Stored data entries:
===============

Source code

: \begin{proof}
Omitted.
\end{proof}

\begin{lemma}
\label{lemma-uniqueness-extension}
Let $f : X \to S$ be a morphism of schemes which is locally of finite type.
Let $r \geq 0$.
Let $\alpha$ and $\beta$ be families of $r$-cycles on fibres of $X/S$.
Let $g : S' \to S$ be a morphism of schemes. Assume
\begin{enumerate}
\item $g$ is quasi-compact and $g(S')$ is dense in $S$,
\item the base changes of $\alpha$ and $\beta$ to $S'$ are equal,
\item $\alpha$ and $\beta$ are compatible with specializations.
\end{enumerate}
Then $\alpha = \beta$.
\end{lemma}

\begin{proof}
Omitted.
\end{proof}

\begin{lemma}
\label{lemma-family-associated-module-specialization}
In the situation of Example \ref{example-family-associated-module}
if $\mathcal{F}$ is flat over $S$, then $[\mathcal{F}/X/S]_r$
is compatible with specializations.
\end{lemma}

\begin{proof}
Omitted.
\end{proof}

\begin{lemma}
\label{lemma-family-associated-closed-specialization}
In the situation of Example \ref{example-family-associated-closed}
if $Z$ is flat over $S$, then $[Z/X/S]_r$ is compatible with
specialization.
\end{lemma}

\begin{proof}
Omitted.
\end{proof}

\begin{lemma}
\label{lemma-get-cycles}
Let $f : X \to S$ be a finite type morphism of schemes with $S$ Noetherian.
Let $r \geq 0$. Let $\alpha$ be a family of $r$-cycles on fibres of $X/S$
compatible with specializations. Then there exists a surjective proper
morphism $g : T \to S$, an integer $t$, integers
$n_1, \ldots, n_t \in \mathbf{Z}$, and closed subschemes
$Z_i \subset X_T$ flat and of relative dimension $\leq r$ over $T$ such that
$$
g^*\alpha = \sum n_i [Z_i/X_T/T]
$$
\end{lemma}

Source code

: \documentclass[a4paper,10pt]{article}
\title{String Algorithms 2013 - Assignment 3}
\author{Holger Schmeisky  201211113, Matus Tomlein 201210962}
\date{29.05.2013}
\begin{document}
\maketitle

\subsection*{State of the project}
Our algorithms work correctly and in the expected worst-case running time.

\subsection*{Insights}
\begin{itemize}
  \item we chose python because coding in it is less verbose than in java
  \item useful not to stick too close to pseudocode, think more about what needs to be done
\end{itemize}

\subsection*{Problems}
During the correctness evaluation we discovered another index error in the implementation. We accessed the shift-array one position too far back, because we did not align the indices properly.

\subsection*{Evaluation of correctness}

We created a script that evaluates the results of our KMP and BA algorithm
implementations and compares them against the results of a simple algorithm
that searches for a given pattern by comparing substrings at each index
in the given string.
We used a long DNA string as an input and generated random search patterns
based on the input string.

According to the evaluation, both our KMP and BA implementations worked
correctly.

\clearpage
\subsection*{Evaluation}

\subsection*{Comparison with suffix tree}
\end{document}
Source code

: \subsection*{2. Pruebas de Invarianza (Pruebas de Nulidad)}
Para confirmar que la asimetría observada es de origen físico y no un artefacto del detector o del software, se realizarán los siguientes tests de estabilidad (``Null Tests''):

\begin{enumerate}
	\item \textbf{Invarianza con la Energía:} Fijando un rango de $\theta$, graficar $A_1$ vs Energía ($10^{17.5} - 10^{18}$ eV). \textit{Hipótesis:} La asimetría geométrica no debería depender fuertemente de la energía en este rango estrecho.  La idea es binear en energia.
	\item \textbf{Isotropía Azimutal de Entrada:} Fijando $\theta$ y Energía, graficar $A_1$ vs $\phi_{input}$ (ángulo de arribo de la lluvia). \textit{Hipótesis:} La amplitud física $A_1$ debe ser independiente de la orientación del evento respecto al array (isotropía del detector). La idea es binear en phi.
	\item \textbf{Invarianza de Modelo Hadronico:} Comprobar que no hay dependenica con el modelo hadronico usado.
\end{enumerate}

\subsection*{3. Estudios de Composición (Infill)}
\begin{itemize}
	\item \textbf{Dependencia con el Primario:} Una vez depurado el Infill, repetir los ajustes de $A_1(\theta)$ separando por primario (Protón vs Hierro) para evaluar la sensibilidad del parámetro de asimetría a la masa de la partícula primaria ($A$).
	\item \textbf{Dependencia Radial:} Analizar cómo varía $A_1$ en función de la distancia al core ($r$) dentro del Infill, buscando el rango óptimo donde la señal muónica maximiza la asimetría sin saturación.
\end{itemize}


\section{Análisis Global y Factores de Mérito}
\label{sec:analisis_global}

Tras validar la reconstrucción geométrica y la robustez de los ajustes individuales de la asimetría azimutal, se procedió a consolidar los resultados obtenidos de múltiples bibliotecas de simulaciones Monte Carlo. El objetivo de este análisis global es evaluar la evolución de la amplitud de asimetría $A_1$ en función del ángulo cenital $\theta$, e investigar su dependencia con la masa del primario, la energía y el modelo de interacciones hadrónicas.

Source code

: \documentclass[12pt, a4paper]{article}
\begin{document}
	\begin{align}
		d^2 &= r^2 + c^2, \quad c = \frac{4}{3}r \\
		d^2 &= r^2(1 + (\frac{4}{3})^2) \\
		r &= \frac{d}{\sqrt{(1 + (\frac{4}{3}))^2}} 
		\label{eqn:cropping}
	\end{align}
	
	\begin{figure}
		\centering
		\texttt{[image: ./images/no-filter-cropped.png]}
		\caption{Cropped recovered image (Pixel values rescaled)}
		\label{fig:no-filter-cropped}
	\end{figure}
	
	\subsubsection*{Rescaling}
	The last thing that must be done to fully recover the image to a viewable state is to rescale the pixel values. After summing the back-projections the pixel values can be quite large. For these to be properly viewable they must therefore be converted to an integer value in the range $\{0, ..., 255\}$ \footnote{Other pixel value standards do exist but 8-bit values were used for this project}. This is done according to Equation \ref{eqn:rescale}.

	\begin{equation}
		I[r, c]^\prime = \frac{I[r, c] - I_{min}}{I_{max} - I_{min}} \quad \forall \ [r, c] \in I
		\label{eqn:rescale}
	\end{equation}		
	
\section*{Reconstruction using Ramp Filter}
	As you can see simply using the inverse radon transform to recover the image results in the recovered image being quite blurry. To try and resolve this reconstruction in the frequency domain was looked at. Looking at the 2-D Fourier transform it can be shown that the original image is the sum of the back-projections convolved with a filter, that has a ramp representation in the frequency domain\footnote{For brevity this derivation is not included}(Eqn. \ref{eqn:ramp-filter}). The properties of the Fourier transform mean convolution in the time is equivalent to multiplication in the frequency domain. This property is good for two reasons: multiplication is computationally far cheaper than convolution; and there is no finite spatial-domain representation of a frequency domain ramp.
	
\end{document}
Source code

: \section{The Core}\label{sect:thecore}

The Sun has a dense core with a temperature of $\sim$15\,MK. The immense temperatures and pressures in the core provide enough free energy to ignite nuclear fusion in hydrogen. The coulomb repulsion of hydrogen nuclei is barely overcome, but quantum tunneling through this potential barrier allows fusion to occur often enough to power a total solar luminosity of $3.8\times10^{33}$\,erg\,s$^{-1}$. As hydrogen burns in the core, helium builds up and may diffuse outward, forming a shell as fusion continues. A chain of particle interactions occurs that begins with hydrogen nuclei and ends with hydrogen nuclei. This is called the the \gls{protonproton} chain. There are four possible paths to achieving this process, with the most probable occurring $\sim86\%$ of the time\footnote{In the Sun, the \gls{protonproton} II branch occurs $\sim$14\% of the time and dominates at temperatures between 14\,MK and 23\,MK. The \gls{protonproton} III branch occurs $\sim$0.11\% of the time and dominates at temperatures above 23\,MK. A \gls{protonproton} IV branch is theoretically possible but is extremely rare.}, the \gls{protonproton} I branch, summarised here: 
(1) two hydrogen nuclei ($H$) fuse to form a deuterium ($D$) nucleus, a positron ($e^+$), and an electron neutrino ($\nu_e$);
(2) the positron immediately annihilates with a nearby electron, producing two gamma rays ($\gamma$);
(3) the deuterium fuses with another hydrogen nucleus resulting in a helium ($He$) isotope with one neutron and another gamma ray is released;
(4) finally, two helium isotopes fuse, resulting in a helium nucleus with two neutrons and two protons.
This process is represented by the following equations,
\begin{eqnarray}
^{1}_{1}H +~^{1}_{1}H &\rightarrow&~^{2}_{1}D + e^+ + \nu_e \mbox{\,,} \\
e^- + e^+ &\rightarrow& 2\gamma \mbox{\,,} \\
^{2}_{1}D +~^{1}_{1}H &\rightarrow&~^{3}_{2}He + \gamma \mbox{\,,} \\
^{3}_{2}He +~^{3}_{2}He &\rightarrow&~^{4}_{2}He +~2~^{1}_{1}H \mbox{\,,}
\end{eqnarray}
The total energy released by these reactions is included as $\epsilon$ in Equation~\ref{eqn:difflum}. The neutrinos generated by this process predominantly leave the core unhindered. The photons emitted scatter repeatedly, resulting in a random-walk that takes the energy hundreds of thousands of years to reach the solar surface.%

===============

■ WHAT YOU HAVE TO DO
Wherever the string "index" appears in the records, copy the whole line.

■ RESULT OF THIS TASK
During the correctness evaluation we discovered another index error in the implementation. We accessed the shift-array one position too far back, because we did not align the indices properly.
that searches for a given pattern by comparing substrings at each index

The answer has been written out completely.